Modulator structure and method for flat panel display devices

Abstract

A modulator assembly for a flat panel display device is fabricated with a single piece substantially U-shaped isolation member. The modulation electrode pairs are formed as bifilar strips configured singularly to and insulatively affixed to the isolation member.

Description

BACKGROUND OF THE INVENTION

This invention relates generally to flat panel display devices and particularly to a modulator structure for such devices and to a method of making such structure.

Prior art flat panel display devices, such as those described in U.S. Pat. Nos. 4,316,118 and 4,199,705, both to C. H. Anderson et al. include a baseplate and a faceplate which are held in a spaced parallel relationship by a plurality of external side walls. A phosphor screen is arranged on the faceplate to produce the desired image when struck by electrons. The envelope is divided into a plurality of channels by internal walls which provide support against collapse due to atmospheric pressure. Each of the channels includes a guide mesh structure along which electron beams propagate the lengths of the channels until one line of the visual display is to be produced. The electrons are emitted from a cathode which is arranged at the entrance to each guide mesh structure.
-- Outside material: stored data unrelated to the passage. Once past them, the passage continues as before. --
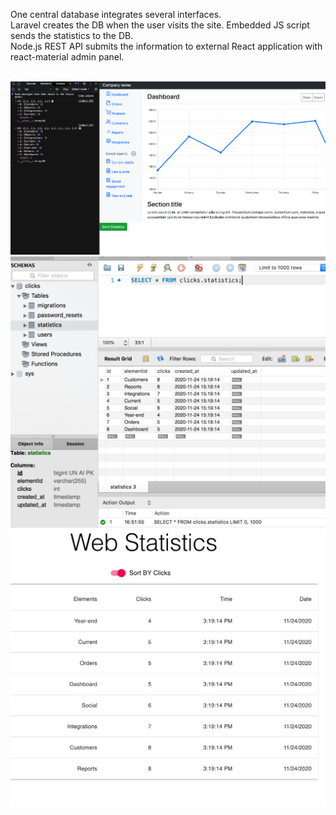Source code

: One central database integrates several interfaces.<br/>
Laravel creates the DB when the user visits the site. Embedded JS script sends the statistics to the DB.<br/>
Node.js REST API submits the information to external React application with react-material admin panel.

<br />

<img width="600" src="screenshots/website.png" />

<br />

<img width="600" src="screenshots/workbanch.png" />

<br />

<img width="600" src="screenshots/statistics.png" />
Pairs of modulation electrodes overlap the cathodes so that each electron beam can be individually modulated to produce the desired image on the screen. Interaction of the modulation voltages on adjacent pairs of modulation electrodes is avoided by the use of isolation electrodes between the modulation electrodes. The isolation electrodes are all biased at the same constant voltage. The constant electric field produced by the isolation electrodes prevent the varying electric fields of the modulation voltages from interacting and adversely affecting the modulation of the electron beams.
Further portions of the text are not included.